Hi, Yohan:
I want to thank you again for working to improve 'garchFit' and
the documentation.
I wonder if you have time to also improve the documentation for
predict.garchFit', including the following example:
x <- garchSim()
fit <- garchFit(~arma(1,0)+garch(1,1), data=x)
predict(fit)
Secondarily, I get error messages from garch(1, 0) and garch(0,
1):
fit01 <- garchFit(~garch(0,1), data=x)
Error in .garchInitParameters(formula.mean = formula.mean, formula.var
= formula.var, :
object "alpha" not found
fit10 <- garchFit(~garch(1,0), data=x)
Error in sum(beta) : invalid 'type' (closure) of argument
Best Wishes,
Spencer
babel at centrum.sk wrote:
Hello
I want to predict the future values of time series with Garch
When I specified my model like this:
library(fGarch)
ret <- diff(log(x))*100
fit = garchFit(~arma(1,0,0)+garch(1, 1), data =ret)
predict(fit, n.ahead = 10)
meanForecast meanError standardDeviation
1 0.01371299 0.03086350 0.03305819
2 0.01211893 0.03094519 0.03350248
....................................................................................
I know that if I use fit = garchFit(~garch(1, 1), data =ret) I got constant mean, so trherefore I include amra term to move with mean
Iam not sure what values are hiding in this output. 1. Does
menForecast hold my future predicted values?

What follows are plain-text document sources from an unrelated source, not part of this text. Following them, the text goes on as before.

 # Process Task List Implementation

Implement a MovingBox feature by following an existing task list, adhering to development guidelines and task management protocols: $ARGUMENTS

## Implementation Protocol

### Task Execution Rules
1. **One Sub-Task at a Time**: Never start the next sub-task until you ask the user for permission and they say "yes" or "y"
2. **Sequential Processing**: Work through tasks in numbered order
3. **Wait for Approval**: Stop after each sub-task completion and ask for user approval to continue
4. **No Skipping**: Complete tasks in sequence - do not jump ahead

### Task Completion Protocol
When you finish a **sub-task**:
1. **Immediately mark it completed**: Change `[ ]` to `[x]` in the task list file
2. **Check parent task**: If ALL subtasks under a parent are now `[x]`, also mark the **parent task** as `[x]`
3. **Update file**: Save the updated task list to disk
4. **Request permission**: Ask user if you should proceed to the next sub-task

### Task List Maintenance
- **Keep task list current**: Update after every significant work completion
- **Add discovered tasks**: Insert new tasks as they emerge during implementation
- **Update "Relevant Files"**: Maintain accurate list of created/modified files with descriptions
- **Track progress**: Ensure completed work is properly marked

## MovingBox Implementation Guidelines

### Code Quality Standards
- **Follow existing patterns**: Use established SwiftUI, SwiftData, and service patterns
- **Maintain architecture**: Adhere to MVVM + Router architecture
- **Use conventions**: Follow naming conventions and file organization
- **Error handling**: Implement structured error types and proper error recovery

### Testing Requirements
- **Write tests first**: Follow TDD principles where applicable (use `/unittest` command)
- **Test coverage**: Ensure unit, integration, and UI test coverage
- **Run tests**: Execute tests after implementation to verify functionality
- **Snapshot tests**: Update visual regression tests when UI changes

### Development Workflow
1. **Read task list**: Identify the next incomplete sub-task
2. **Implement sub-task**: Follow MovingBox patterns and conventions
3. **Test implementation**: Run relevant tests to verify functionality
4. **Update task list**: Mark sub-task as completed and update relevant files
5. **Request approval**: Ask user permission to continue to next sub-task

2.Or I am able to just compute the confidence intervals for my prediction like meanForecast +-2*standardDeviation ??
3Or I need to compute the future values like yt=meanForecast+meanError*sqrt(standardDeviation) ???

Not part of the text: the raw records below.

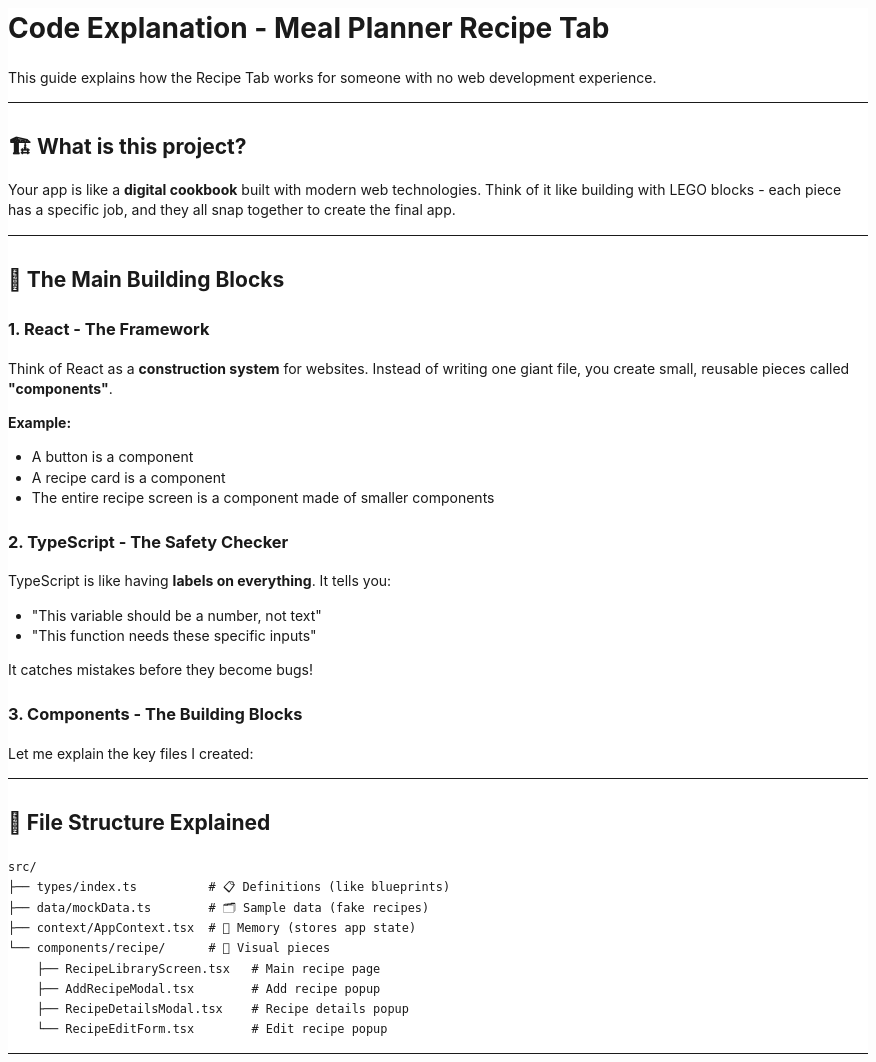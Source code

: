 # Code Explanation - Meal Planner Recipe Tab

This guide explains how the Recipe Tab works for someone with no web development experience.

---

## 🏗️ **What is this project?**

Your app is like a **digital cookbook** built with modern web technologies. Think of it like building with LEGO blocks - each piece has a specific job, and they all snap together to create the final app.

---

## 🧩 **The Main Building Blocks**

### 1. **React** - The Framework
Think of React as a **construction system** for websites. Instead of writing one giant file, you create small, reusable pieces called **"components"**.

**Example:** 
- A button is a component
- A recipe card is a component
- The entire recipe screen is a component made of smaller components

### 2. **TypeScript** - The Safety Checker
TypeScript is like having **labels on everything**. It tells you:
- "This variable should be a number, not text"
- "This function needs these specific inputs"

It catches mistakes before they become bugs!

### 3. **Components** - The Building Blocks

Let me explain the key files I created:

---

## 📁 **File Structure Explained**

```
src/
├── types/index.ts          # 📋 Definitions (like blueprints)
├── data/mockData.ts        # 🗂️ Sample data (fake recipes)
├── context/AppContext.tsx  # 🧠 Memory (stores app state)
└── components/recipe/      # 🎨 Visual pieces
    ├── RecipeLibraryScreen.tsx   # Main recipe page
    ├── AddRecipeModal.tsx        # Add recipe popup
    ├── RecipeDetailsModal.tsx    # Recipe details popup
    └── RecipeEditForm.tsx        # Edit recipe popup
```

---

My return looks like standard return series with plus and minus
values, [748,] 0.008184311 [749,] 0.024548914 [750,]
-0.008182302
so I hope I would get similar prediction to this return, not just a postive mean constant.Sorry, I know that Garch models are for volatility modelling, but I still doesnt find how to use that volatility for forecasting future values. Short example with 5 step ahead prediction will surely help.
Thank you